Last week a reporter for influential financial ratings and research firm Morningstar, Ruth Saldanha (pictured above), reported findings in a proxy season analysis of a so-called “anti-ESG explosion” of shareholder resolutions at the annual meetings of several major corporations.
Without contacting National Legal and Policy Center about its 25 proposals this year, Morningstar mischaracterized them as measures antithetical to the Environmental, Social and Governance (“ESG”) emphasis that has been widely embraced by Corporate America.
“In [Saldanha’s] apparent zeal to denigrate NLPC’s participation in the shareholder process, Morningstar dismissed the fact that nearly all of our resolutions addressed governance issues – that’s right, the “G” in “ESG,” said Paul Chesser, director of the Corporate Integrity Project for NLPC. “That makes them pro-ESG!”
Indeed, NLPC’s proposals at various times have been proposed in the past, with very similar language, by progressive shareholders who would be identified as “pro-ESG.” Of NLPC’s 25 proposals, six of them sought to split the Chairman and CEO roles; Eleven of them sought greater charitable donation disclosure; Four of them sought greater lobbying expenditure disclosure; and one sought greater board diversity.

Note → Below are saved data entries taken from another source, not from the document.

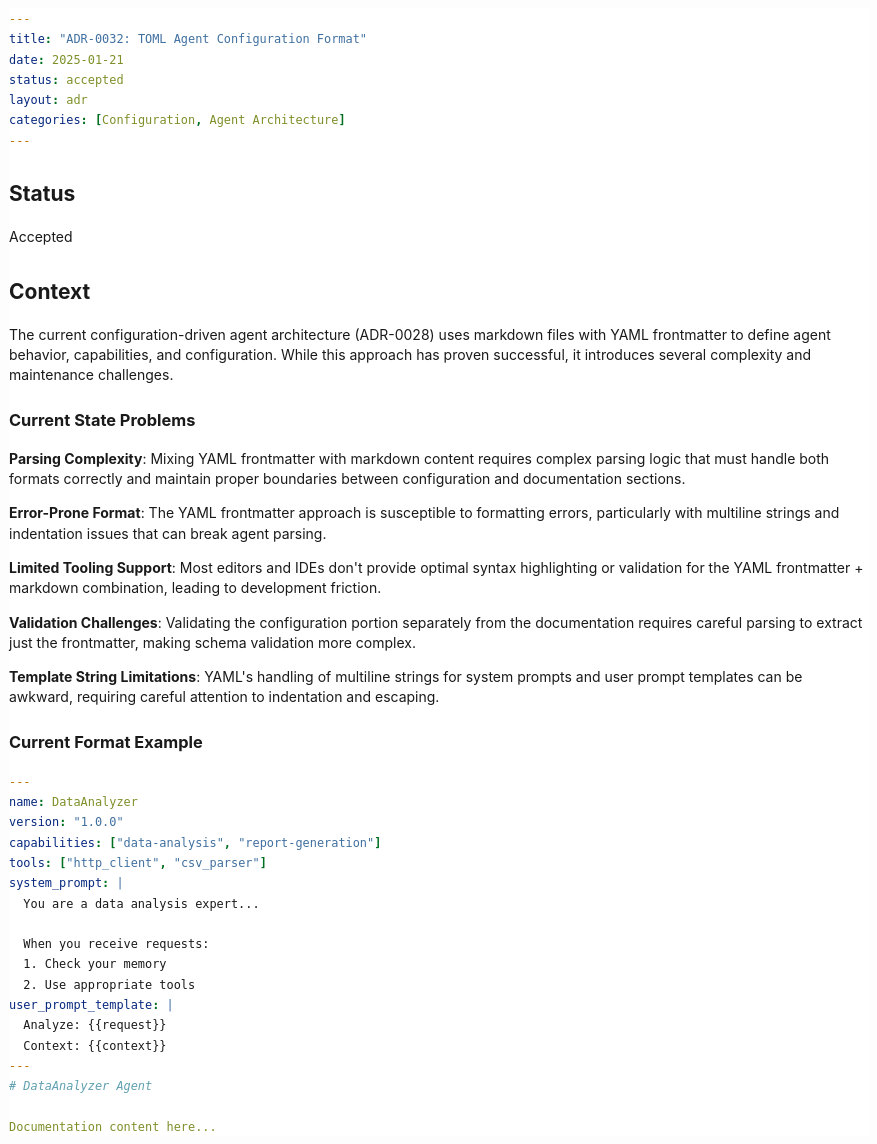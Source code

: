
 ```yaml
---
title: "ADR-0032: TOML Agent Configuration Format"
date: 2025-01-21
status: accepted
layout: adr
categories: [Configuration, Agent Architecture]
---
```


## Status

Accepted

## Context

The current configuration-driven agent architecture (ADR-0028) uses markdown
files with YAML frontmatter to define agent behavior, capabilities, and
configuration. While this approach has proven successful, it introduces several
complexity and maintenance challenges.

### Current State Problems

**Parsing Complexity**: Mixing YAML frontmatter with markdown content requires
complex parsing logic that must handle both formats correctly and maintain
proper boundaries between configuration and documentation sections.

**Error-Prone Format**: The YAML frontmatter approach is susceptible to
formatting errors, particularly with multiline strings and indentation issues
that can break agent parsing.

**Limited Tooling Support**: Most editors and IDEs don't provide optimal syntax
highlighting or validation for the YAML frontmatter + markdown combination,
leading to development friction.

**Validation Challenges**: Validating the configuration portion separately from
the documentation requires careful parsing to extract just the frontmatter,
making schema validation more complex.

**Template String Limitations**: YAML's handling of multiline strings for
system prompts and user prompt templates can be awkward, requiring careful
attention to indentation and escaping.

### Current Format Example

```yaml
---
name: DataAnalyzer
version: "1.0.0"
capabilities: ["data-analysis", "report-generation"]
tools: ["http_client", "csv_parser"]
system_prompt: |
  You are a data analysis expert...

  When you receive requests:
  1. Check your memory
  2. Use appropriate tools
user_prompt_template: |
  Analyze: {{request}}
  Context: {{context}}
---
# DataAnalyzer Agent

Documentation content here...
```

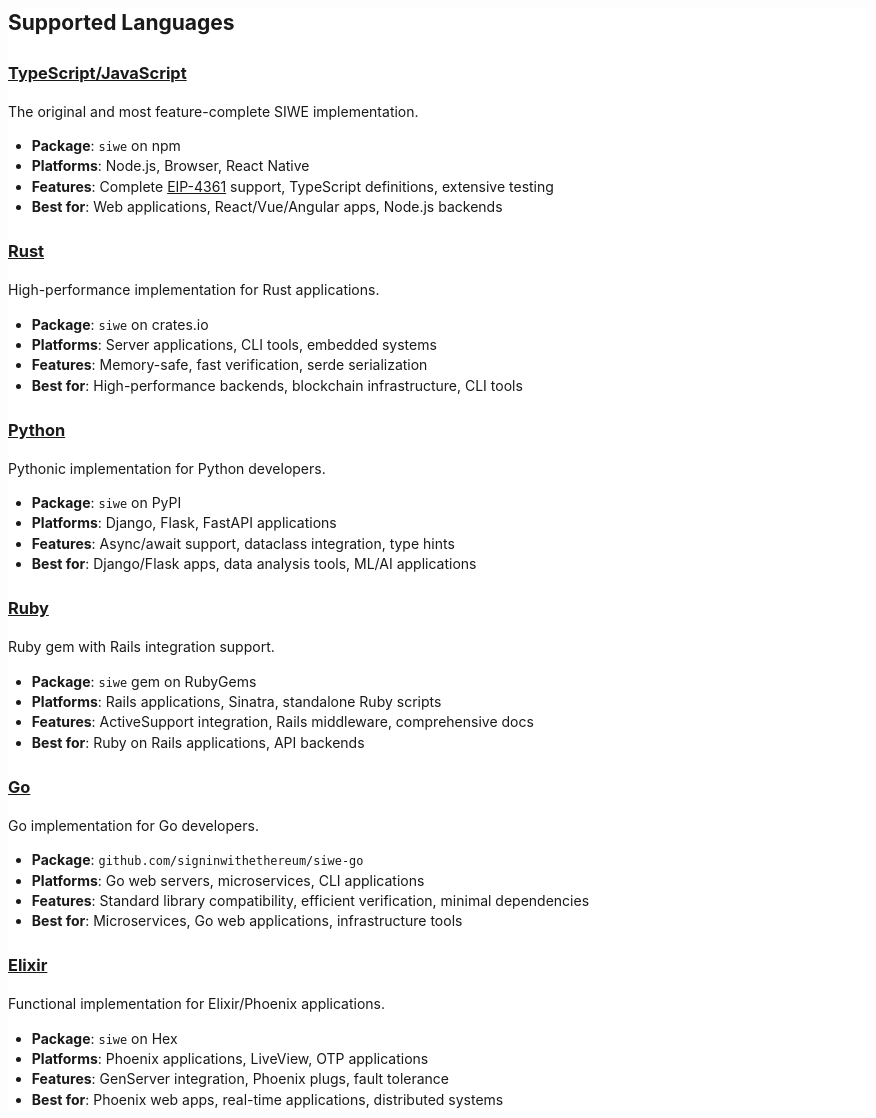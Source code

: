 ## Supported Languages

### [TypeScript/JavaScript](typescript)

The original and most feature-complete SIWE implementation.

-   **Package**: `siwe` on npm
-   **Platforms**: Node.js, Browser, React Native
-   **Features**: Complete [EIP-4361](https://eips.ethereum.org/EIPS/eip-4361) support, TypeScript definitions, extensive testing
-   **Best for**: Web applications, React/Vue/Angular apps, Node.js backends

### [Rust](rust)

High-performance implementation for Rust applications.

-   **Package**: `siwe` on crates.io
-   **Platforms**: Server applications, CLI tools, embedded systems
-   **Features**: Memory-safe, fast verification, serde serialization
-   **Best for**: High-performance backends, blockchain infrastructure, CLI tools

### [Python](python)

Pythonic implementation for Python developers.

-   **Package**: `siwe` on PyPI
-   **Platforms**: Django, Flask, FastAPI applications
-   **Features**: Async/await support, dataclass integration, type hints
-   **Best for**: Django/Flask apps, data analysis tools, ML/AI applications

### [Ruby](ruby)

Ruby gem with Rails integration support.

-   **Package**: `siwe` gem on RubyGems
-   **Platforms**: Rails applications, Sinatra, standalone Ruby scripts
-   **Features**: ActiveSupport integration, Rails middleware, comprehensive docs
-   **Best for**: Ruby on Rails applications, API backends

### [Go](go)

Go implementation for Go developers.

-   **Package**: `github.com/signinwithethereum/siwe-go`
-   **Platforms**: Go web servers, microservices, CLI applications
-   **Features**: Standard library compatibility, efficient verification, minimal dependencies
-   **Best for**: Microservices, Go web applications, infrastructure tools

### [Elixir](elixir)

Functional implementation for Elixir/Phoenix applications.

-   **Package**: `siwe` on Hex
-   **Platforms**: Phoenix applications, LiveView, OTP applications
-   **Features**: GenServer integration, Phoenix plugs, fault tolerance
-   **Best for**: Phoenix web apps, real-time applications, distributed systems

The other three also could have been proposed by progressives: One sought transparency from Alphabet about requests it received from the government to remove content from its platforms, and two of them addressed human rights and slave labor (Disney and General Motors).
“What about any of these proposals makes them ‘anti-ESG?’” Chesser wondered. “Why is good, transparent governance ‘pro’ when progressives present the idea, but ‘anti’ when conservatives present it? Morningstar can’t even point to anything in our resolutions’ supporting statements that screams ‘conservative’ or ‘anti-ESG.’”

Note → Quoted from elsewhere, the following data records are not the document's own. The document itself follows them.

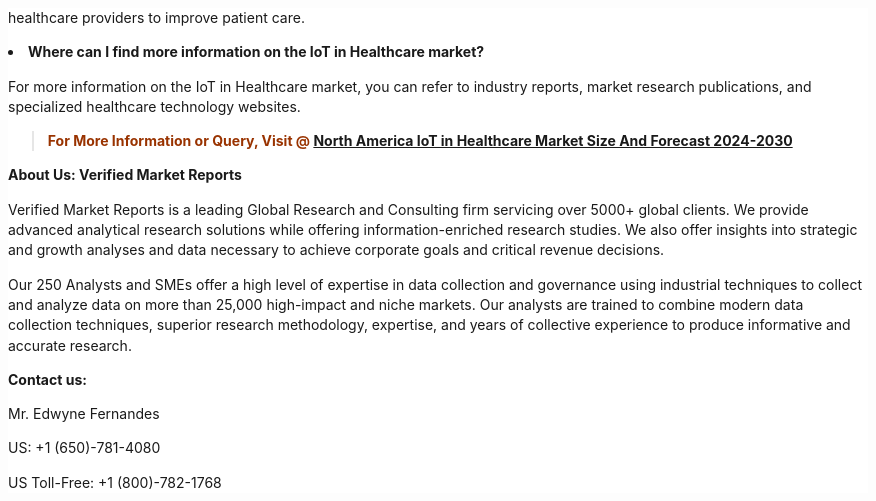 healthcare providers to improve patient care.</p> </li> <li> <strong>Where can I find more information on the IoT in Healthcare market?</div><div></strong> <p>For more information on the IoT in Healthcare market, you can refer to industry reports, market research publications, and specialized healthcare technology websites.</p> </li></ol></p><blockquote><p><span style="color: #993300;"><strong>For More Information or Query, Visit @ <a href="https://www.verifiedmarketreports.com/product/iot-in-healthcare-market/">North America IoT in Healthcare Market Size And Forecast 2024-2030</a></strong></span></p></blockquote><p><strong>About Us: Verified Market Reports</strong></p><p>Verified Market Reports is a leading Global Research and Consulting firm servicing over 5000+ global clients. We provide advanced analytical research solutions while offering information-enriched research studies. We also offer insights into strategic and growth analyses and data necessary to achieve corporate goals and critical revenue decisions.</p><p>Our 250 Analysts and SMEs offer a high level of expertise in data collection and governance using industrial techniques to collect and analyze data on more than 25,000 high-impact and niche markets. Our analysts are trained to combine modern data collection techniques, superior research methodology, expertise, and years of collective experience to produce informative and accurate research.</p><p><strong>Contact us:</strong></p><p>Mr. Edwyne Fernandes</p><p>US: +1 (650)-781-4080</p><p>US Toll-Free: +1 (800)-782-1768</p>
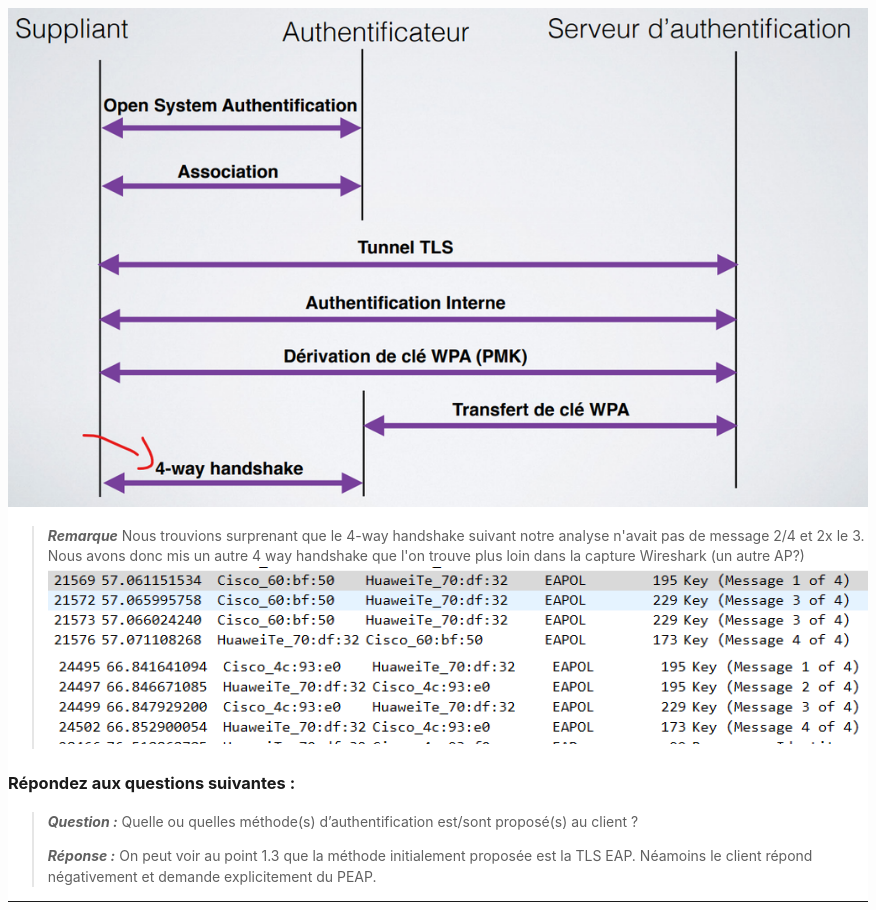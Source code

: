 ![WireShark](./files/Images/8.png)
> **_Remarque_** Nous trouvions surprenant que le 4-way handshake suivant notre analyse n'avait pas de message 2/4 et 2x le 3. Nous avons donc mis un autre 4 way handshake que l'on trouve plus loin dans la capture Wireshark (un autre AP?)
![Request](./files/Images/8.1.png)
![Request](./files/Images/8.2.png)

### Répondez aux questions suivantes :
 
> **_Question :_** Quelle ou quelles méthode(s) d’authentification est/sont proposé(s) au client ?
> 
> **_Réponse :_** On peut voir au point 1.3 que la méthode initialement proposée est la TLS EAP. Néamoins le client répond négativement et demande explicitement du PEAP.

---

Puzzlingly, Morningstar unintentionally admitted that NLPC’s proposals were really pro-ESG, by reporting, “Many of the [NLPC] proposals found language and phrasing that the Securities and Exchange Commission finds acceptable by copying earlier approved pro-ESG proposals.” Morningstar also stated that one of NLPC’s many proposals – to split the Chairman and CEO roles – was “reasonable, and many players, Morningstar Sustainalytics included, recommended that investors vote for the proposal.”
Nonetheless Saldanha – in her overall effort to paint the resistance to “woke” corporate policies as a failure – misled her readers, subscribers, and the business media about the nature of NLPC’s resolutions. Worse – and without contacting NLPC to learn more about its proposals – Saldanha smeared NLPC by characterizing its intentions as “disingenuous” and “insincere.”

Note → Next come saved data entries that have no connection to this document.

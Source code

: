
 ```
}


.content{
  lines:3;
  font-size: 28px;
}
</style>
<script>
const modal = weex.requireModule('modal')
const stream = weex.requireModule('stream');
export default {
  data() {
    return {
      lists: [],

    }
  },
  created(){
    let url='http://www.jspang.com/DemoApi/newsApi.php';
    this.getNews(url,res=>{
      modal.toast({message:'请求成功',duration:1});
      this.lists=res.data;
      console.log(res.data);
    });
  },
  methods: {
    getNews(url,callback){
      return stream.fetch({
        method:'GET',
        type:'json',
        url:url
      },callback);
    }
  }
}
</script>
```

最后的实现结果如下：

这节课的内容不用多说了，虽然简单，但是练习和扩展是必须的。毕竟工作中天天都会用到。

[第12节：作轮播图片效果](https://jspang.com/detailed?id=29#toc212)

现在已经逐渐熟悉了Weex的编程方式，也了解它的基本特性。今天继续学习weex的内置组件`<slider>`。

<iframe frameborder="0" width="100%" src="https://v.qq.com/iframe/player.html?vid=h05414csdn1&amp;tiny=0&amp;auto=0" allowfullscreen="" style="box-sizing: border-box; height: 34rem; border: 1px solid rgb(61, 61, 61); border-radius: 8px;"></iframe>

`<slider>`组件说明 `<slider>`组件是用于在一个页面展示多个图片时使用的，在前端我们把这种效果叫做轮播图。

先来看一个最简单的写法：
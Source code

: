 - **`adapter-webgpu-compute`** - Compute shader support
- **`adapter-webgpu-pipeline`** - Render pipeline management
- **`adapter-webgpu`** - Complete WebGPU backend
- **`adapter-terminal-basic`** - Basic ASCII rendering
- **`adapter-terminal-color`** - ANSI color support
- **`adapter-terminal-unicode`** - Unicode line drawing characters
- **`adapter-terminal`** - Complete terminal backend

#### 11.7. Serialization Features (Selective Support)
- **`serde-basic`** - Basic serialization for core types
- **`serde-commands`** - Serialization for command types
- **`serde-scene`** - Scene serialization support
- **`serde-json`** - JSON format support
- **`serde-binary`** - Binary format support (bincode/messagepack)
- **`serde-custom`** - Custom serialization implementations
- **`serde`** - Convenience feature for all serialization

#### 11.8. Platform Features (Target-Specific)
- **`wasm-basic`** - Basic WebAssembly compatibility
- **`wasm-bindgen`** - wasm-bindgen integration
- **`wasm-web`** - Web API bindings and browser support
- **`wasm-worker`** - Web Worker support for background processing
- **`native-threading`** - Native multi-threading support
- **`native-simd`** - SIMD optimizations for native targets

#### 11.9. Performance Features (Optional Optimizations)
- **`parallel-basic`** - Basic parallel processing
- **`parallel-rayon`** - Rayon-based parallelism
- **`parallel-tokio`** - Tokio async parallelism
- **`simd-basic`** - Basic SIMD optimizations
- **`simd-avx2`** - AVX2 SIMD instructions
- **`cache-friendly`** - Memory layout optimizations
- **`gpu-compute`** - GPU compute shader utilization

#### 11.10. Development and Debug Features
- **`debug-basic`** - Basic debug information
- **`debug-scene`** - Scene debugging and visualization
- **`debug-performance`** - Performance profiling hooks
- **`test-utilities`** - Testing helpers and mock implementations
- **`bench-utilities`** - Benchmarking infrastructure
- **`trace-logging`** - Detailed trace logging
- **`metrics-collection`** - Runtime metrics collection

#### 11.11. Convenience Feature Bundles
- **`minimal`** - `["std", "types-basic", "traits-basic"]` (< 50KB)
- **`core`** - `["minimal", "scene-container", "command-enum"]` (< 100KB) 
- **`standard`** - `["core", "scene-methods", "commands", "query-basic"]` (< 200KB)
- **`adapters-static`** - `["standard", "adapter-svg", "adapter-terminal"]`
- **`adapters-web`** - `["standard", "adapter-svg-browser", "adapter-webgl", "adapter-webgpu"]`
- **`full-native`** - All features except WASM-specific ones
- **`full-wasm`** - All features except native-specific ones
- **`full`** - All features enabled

“If shareholders had approved any of our resolutions and the companies implemented their measures, they would not have done so in a way that was advantageous for political conservatives or so-called ‘anti-ESG’ advocates – because that’s not what we asked for in our resolutions,” Chesser said. “Greater transparency and accountability represent good governance for all customers and investors — and again, these are measures sought many times in the past by progressive shareholders.”
Chesser added that Morningstar is not the objective research and ratings company — influencing hundreds of billions of dollars in investments — that many consider it to be. The finance firm is being investigated by Missouri Attorney General Eric Schmitt, under the state’s consumer protection and anti-“Boycott, Divestment and Sanctions” laws.
“I suspect what really upsets Morningstar and ESG advocates is that we have shown up on what they regarded as their conquered turf at annual shareholder meetings,” Chesser said. “I’m sure they don’t like the competition.”
Chesser characterized the proxy season overall as an amplified first-step for conservatives, and noted that nearly all “pro-ESG” resolutions presented to shareholders over the past several years have been rejected also. Nonetheless the progressive shareholders have won the overall “battlefield” by showing up year after year, by virtue of pro-ESG sympathizers overtaking the boardrooms and executive suites of every major corporation.
“Ruth Saldanha and Morningstar hoped we would be demoralized by the failure of our resolutions to pass, and I’m sure they wish we would just go away,” Chesser said. “But we are just getting started. See you next year!”